**Problem statement:**
Scan the material and copy every line in which "Weather" appears.

**Task inputs:**
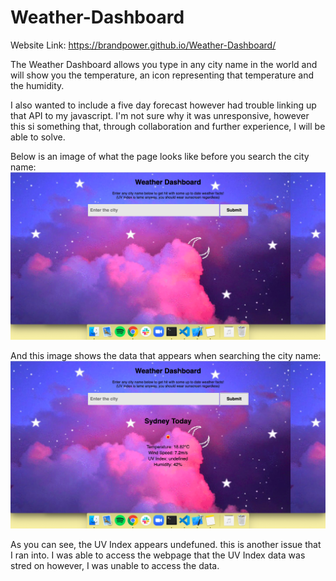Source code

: # Weather-Dashboard

Website Link: https://brandpower.github.io/Weather-Dashboard/

The Weather Dashboard allows you type in any city name in the world and will show you the temperature, an icon representing that temperature and the humidity. 

I also wanted to include a five day forecast however had trouble linking up that API to my javascript. I'm not sure why it was unresponsive, however this si something that, through collaboration and further experience, I will be able to solve. 

Below is an image of what the page looks like before you search the city name:
<img src="pre.jpg" alt="screenshot of webpage before search">

And this image shows the data that appears when searching the city name:
<img src="post.jpg" alt="screenshot of image after search">

As you can see, the UV Index appears undefuned. this is another issue that I ran into. I was able to access the webpage that the UV Index data was stred on however, I was unable to access the data. 
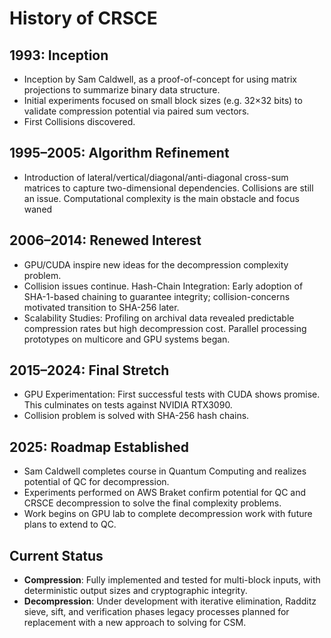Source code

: History of CRSCE
================

## 1993: Inception

* Inception by Sam Caldwell, as a proof-of-concept for using matrix projections to summarize binary data
  structure.
* Initial experiments focused on small block sizes (e.g. 32×32 bits) to validate compression potential via paired
  sum vectors.
* First Collisions discovered.

## 1995–2005: Algorithm Refinement

* Introduction of lateral/vertical/diagonal/anti-diagonal cross-sum matrices to capture two-dimensional
  dependencies. Collisions are still an issue. Computational complexity is the main obstacle and focus waned

## 2006–2014: Renewed Interest

* GPU/CUDA inspire new ideas for the decompression complexity problem.
* Collision issues continue.  Hash-Chain Integration: Early adoption of SHA-1-based chaining to guarantee
  integrity; collision-concerns motivated transition to SHA-256 later.
* Scalability Studies: Profiling on archival data revealed predictable compression rates but high decompression
  cost. Parallel processing prototypes on multicore and GPU systems began.

## 2015–2024: Final Stretch

* GPU Experimentation: First successful tests with CUDA shows promise. This culminates on tests against NVIDIA RTX3090.
* Collision problem is solved with SHA-256 hash chains.

## 2025: Roadmap Established

* Sam Caldwell completes course in Quantum Computing and realizes potential of QC for decompression.
* Experiments performed on AWS Braket confirm potential for QC and CRSCE decompression to solve the final complexity
  problems.
* Work begins on GPU lab to complete decompression work with future plans to extend to QC.

## Current Status

* **Compression**: Fully implemented and tested for multi-block inputs, with deterministic output sizes and
  cryptographic integrity.
* **Decompression**: Under development with iterative elimination, Radditz sieve, sift, and verification phases legacy
  processes planned for replacement with a new approach to solving for CSM.
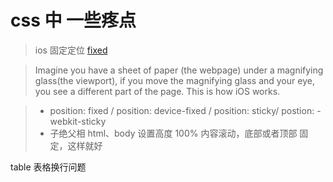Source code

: # css 中 一些疼点

> ios 固定定位 [fixed](https://stackoverflow.com/questions/4889601/position-fixed-doesnt-work-on-ipad-and-iphone)

> Imagine you have a sheet of paper (the webpage) under a magnifying glass(the viewport), if you move the magnifying glass and your eye, you see a different part of the page. This is how iOS works.

> - position: fixed / position: device-fixed / position: sticky/ postion: -webkit-sticky
> - 子绝父相 html、body 设置高度 100% 内容滚动，底部或者顶部 固定，这样就好

table 表格换行问题
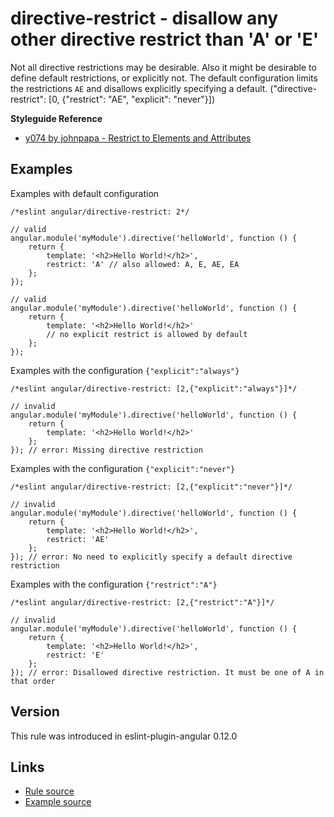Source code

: <!-- WARNING: Generated documentation. Edit docs and examples in the rule and examples file ('rules/directive-restrict.js', 'examples/directive-restrict.js'). -->

# directive-restrict - disallow any other directive restrict than 'A' or 'E'

Not all directive restrictions may be desirable.
Also it might be desirable to define default restrictions, or explicitly not.
The default configuration limits the restrictions `AE` and disallows explicitly specifying a default.
("directive-restrict": [0, {"restrict": "AE", "explicit": "never"}])

**Styleguide Reference**

* [y074 by johnpapa - Restrict to Elements and Attributes](https://github.com/johnpapa/angular-styleguide#style-y074)

## Examples

Examples with default configuration

    /*eslint angular/directive-restrict: 2*/

    // valid
    angular.module('myModule').directive('helloWorld', function () {
        return {
            template: '<h2>Hello World!</h2>',
            restrict: 'A' // also allowed: A, E, AE, EA
        };
    });

    // valid
    angular.module('myModule').directive('helloWorld', function () {
        return {
            template: '<h2>Hello World!</h2>'
            // no explicit restrict is allowed by default
        };
    });

Examples with the configuration `{"explicit":"always"}`

    /*eslint angular/directive-restrict: [2,{"explicit":"always"}]*/

    // invalid
    angular.module('myModule').directive('helloWorld', function () {
        return {
            template: '<h2>Hello World!</h2>'
        };
    }); // error: Missing directive restriction

Examples with the configuration `{"explicit":"never"}`

    /*eslint angular/directive-restrict: [2,{"explicit":"never"}]*/

    // invalid
    angular.module('myModule').directive('helloWorld', function () {
        return {
            template: '<h2>Hello World!</h2>',
            restrict: 'AE'
        };
    }); // error: No need to explicitly specify a default directive restriction

Examples with the configuration `{"restrict":"A"}`

    /*eslint angular/directive-restrict: [2,{"restrict":"A"}]*/

    // invalid
    angular.module('myModule').directive('helloWorld', function () {
        return {
            template: '<h2>Hello World!</h2>',
            restrict: 'E'
        };
    }); // error: Disallowed directive restriction. It must be one of A in that order

## Version

This rule was introduced in eslint-plugin-angular 0.12.0

## Links

* [Rule source](../rules/directive-restrict.js)
* [Example source](../examples/directive-restrict.js)

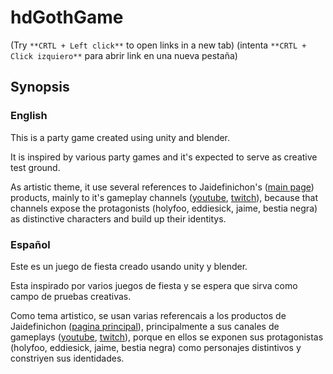 # hdGothGame

(Try `**CRTL + Left click**` to open links in a new tab)
(intenta `**CRTL + Click izquiero**` para abrir link en una nueva pestaña)

## Synopsis

### English

This is a party game created using unity and blender.

It is inspired by various party games and it's expected to serve as creative test ground.

As artistic theme, it use several references to Jaidefinichon's ([main page](http://www.jaidefinichon.com/)) products, mainly to it's gameplay channels ([youtube](https://www.youtube.com/user/Jaidefinichon), [twitch](https://go.twitch.tv/jaidefinichon)), because that channels expose the protagonists (holyfoo, eddiesick, jaime, bestia negra) as distinctive characters and build up their identitys.

### Español

Este es un juego de fiesta creado usando unity y blender.

Esta inspirado por varios juegos de fiesta y se espera que sirva como campo de pruebas creativas.

Como tema artistico, se usan varias referencais a los productos de Jaidefinichon ([pagina principal](http://www.jaidefinichon.com/)), principalmente a sus canales de gameplays ([youtube](https://www.youtube.com/user/Jaidefinichon), [twitch](https://go.twitch.tv/jaidefinichon)), porque en ellos se exponen sus protagonistas (holyfoo, eddiesick, jaime, bestia negra) como personajes distintivos y constriyen sus identidades.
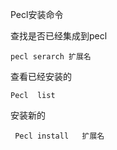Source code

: 
Pecl安装命令

查找是否已经集成到pecl

	pecl serarch 扩展名

查看已经安装的

	Pecl  list

安装新的

     Pecl install   扩展名



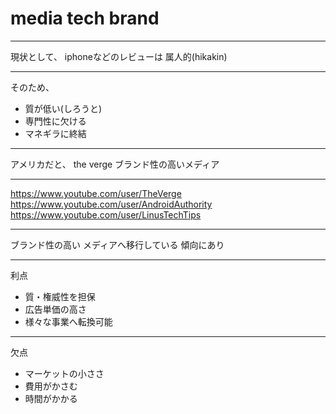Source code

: # media tech brand

---

現状として、
iphoneなどのレビューは
属人的(hikakin)

---

そのため、

- 質が低い(しろうと)
- 専門性に欠ける
- マネギラに終結

---

アメリカだと、
the verge
ブランド性の高いメディア

---

https://www.youtube.com/user/TheVerge
https://www.youtube.com/user/AndroidAuthority
https://www.youtube.com/user/LinusTechTips

---

ブランド性の高い
メディアへ移行している
傾向にあり

---

利点

- 質・権威性を担保
- 広告単価の高さ
- 様々な事業へ転換可能

---

欠点

- マーケットの小ささ
- 費用がかさむ
- 時間がかかる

**Completed task:**
: # Weather-Dashboard
Website Link: https://brandpower.github.io/Weather-Dashboard/
The Weather Dashboard allows you type in any city name in the world and will show you the temperature, an icon representing that temperature and the humidity. 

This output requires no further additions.